If you are not already reading “Confessions of a Supply-Side Liberal” by Miles Kimble I encourage you to do so. He shows that it is not unusual for us economists to be interested in matters like religion. As such a Homo economicus I am not alone in a Godless universe.
But there is a way to avoid these dangers: Don’t subscribe to a religious dogma. Pick and choose your religious beliefs. Yes, we are all born with the ability to do this – we don’t need any chip in our brain. Don’t believe that God tells you that you’re superior to other people. Don’t believe that God commands you to wage holy war against the infidel. Don’t believe that God trivializes the life you’re living now.

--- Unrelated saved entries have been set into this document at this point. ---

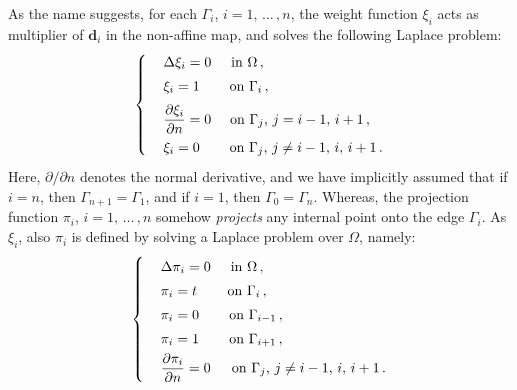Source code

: \documentclass[12pt, a4paper, twoside, openright, notitlepage]{report}
\numberwithin{equation}{chapter}
\theoremstyle{theorem}
\theoremstyle{definition}
\theoremstyle{remark}
\theoremstyle{proposition}
\numberwithin{figure}{chapter}
\newcommand{\bg}[1]{\boldsymbol{#1}}
\begin{document}
		As the name suggests, for each $\Gamma_i$, $i = 1, \, \ldots \, , n$, the weight function $\xi_i$ acts as multiplier of $\bg{d}_i$ in the non-affine map, and solves the following Laplace problem:
		\begin{equation}
			\label{eq:laplace-problem-weight-function}
			\begin{cases}
				& \Delta \xi_i = 0 \hspace*{0.5cm} \text{in $\Omega$} \, , \\[0.1cm]
				& \xi_i = 1 \hspace*{0.755cm} \text{on $\Gamma_i$} \, , \\[0.2cm]
				& \dfrac{\partial \xi_i}{\partial n} = 0 \hspace*{0.475cm} \text{on $\Gamma_j$, $j = i-1, \, i+1$} \, , \\[0.2cm]
				& \xi_i = 0 \hspace*{0.755cm} \text{on $\Gamma_j$, $j \neq i-1, \, i, \, i+1$} \, .
			\end{cases}
		\end{equation}
		Here, $\partial / \partial n$ denotes the normal derivative, and we have implicitly assumed that if $i = n$, then $\Gamma_{n+1} = \Gamma_1$, and if $i = 1$, then $\Gamma_0 = \Gamma_n$. Whereas, the projection function $\pi_i$, $i = 1, \, \ldots \, , n$ somehow \emph{projects} any internal point onto the edge $\Gamma_i$. As $\xi_i$, also $\pi_i$ is defined by solving a Laplace problem over $\Omega$, namely:
		\begin{equation}
			\label{eq:laplace-problem-projection-function}
			\begin{cases}
				& \Delta \pi_i = 0 \hspace*{0.5cm} \text{in $\Omega$} \, , \\[0.1cm]
				& \pi_i = t \hspace*{0.76cm} \text{on $\Gamma_i$} \, , \\[0.1cm]
				& \pi_i = 0 \hspace*{0.755cm} \text{on $\Gamma_{i-1}$} \, , \\[0.1cm]
				& \pi_i = 1 \hspace*{0.755cm} \text{on $\Gamma_{i+1}$} \, , \\[0.1cm]
				& \dfrac{\partial \pi_i}{\partial n} = 0 \hspace*{0.53cm} \text{on $\Gamma_j$, $j \neq i-1, \, i, \, i+1$} \, .
			\end{cases}
		\end{equation}
\end{document}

But for many people, believing in God can make their lives better. If you’re one of these people, then go for it. Believe in God. And believe in a God that tells you to do stuff that’s good for your life – to treat other people well, be happy, work hard, etc. Believe these things not because you have evidence for them, and not because you desire them to be true, but because it behooves you to believe them.
“OK,” you may say, “but I’m not a pragmatist. I’m a positivist. I believe only in things I have evidence for. I value objective truth.” Fine, Mr. Positivist. I will not denigrate your epistemology. Have fun wondering whether or not you live in the Matrix!

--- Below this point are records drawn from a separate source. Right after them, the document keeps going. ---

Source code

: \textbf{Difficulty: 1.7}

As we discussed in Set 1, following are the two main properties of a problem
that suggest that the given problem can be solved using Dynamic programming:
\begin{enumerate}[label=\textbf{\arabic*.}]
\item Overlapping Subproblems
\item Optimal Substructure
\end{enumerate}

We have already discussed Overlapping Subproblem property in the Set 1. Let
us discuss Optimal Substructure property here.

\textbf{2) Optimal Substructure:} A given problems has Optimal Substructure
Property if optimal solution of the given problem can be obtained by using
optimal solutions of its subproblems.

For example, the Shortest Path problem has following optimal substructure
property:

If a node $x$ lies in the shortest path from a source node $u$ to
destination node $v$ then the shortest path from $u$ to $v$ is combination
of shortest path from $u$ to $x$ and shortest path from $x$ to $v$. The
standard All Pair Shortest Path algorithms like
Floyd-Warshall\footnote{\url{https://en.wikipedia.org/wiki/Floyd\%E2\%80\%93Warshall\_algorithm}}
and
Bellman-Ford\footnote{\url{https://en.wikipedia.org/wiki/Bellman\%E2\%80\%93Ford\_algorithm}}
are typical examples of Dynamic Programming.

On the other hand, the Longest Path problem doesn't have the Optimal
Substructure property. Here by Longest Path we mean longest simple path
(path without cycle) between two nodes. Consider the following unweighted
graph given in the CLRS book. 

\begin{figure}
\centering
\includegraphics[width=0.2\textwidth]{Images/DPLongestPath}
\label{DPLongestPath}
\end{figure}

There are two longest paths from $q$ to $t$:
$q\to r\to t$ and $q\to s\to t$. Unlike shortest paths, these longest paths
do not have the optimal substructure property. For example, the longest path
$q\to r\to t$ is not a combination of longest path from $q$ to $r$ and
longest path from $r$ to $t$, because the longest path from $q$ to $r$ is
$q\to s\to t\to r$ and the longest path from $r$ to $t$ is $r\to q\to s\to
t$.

The call for religious humanism which is personal to yourself sounds great. No problem cherry picking verses and root yourself in the moment to be a better human being than you would be. All without fundamentalist belief because if counter thinking benefits you do it. Do not just eat from the tree of knowledge, go a la carte from the world’s religions, mix and match – using something other than dogma, theology or divine sanction to decide if ethical.
Whether we call such ideas religious, philosophy, ethics or morality we are always attempting to rationalize our personal beliefs. For me the thing to stress is not that Noah says it benefits you to believe in God (I recognize atheist bait when I see it and I ain’t biting), but it benefits you to work out what behooves you as a human being beholden to no other entity and yet thinking ethically. When you have to think for yourself what behooves you not only does the chance for greater happiness await you – some actual thinking and hard graft is called for.

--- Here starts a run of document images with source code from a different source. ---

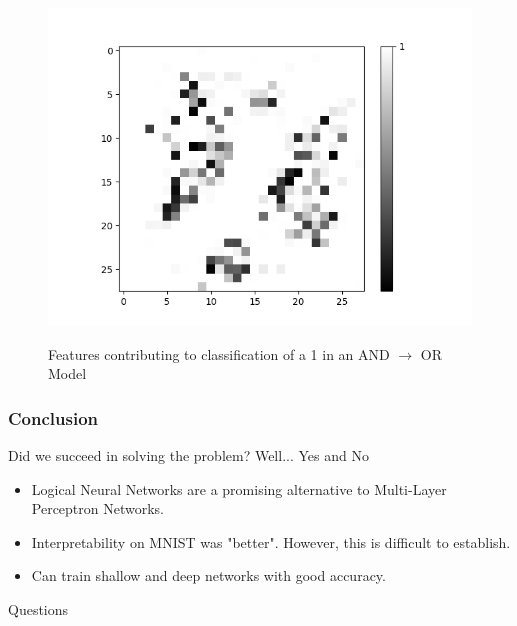 \documentclass[]{beamer}
\begin{document}
\begin{frame}
\begin{minipage}[t]{0.4\textwidth}
\begin{figure}[H]
		\medskip
		
		\begin{minipage}[b]{0.7\textwidth}
			\captionsetup{labelformat=empty}
			\includegraphics[width=\textwidth]{Images/AND-OR(W-LSM)(1)/Like/False/Layer0-Neuron-9.png}
			\label{}
		\end{minipage}
		\caption{Features contributing to classification of a 1 in an  AND $\rightarrow$ OR Model}
		\hfill
	\end{figure}

\end{minipage}
\end{frame}

\begin{frame}
\frametitle{Conclusion}

\begin{block}{Did we succeed in solving the problem? Well... Yes and No}
\begin{itemize}
\item Logical Neural Networks are a promising alternative to Multi-Layer Perceptron Networks.
\item Interpretability on MNIST was "better". However, this is difficult to establish.
\item Can train shallow and deep networks with good accuracy.
\end{itemize}
\end{block}
\end{frame}

\begin{frame}
\begin{center}
\huge Questions
\end{center}
\end{frame}
\end{document}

Noah is not offering you freedom or liberty to make it up as you go along – he is inviting you to think critically about whether something is beneficial. To be skeptical about something which is dogmatic. This is empowering, but with it comes responsibility when applying freethinking. To know things as they are. Whether we be in a matrix or not.
Bertrand Russell, an empiricist that would know to ignore a matrix loop fallacy, said:
Those who forget good and evil and seek only to know the facts are more likely to achieve good than those who view the world through the distorting medium of their own desires.
Believing in something that profits you might, if you dare to think about it, behoove you to decide whether it is a red pill or a blue pill you have taken. Part of the adventure in life, is you may never be certain which is in the hand outstretched to you. For me humanism, without the religion, is allowing me to go deeper down the rabbit hole.
I invite you to come underground and see how far it goes without making a promise that it might profit you, but that it might just be more real, and that makes the adventure more worthwhile as you dig deep to push the boundaries of our understanding.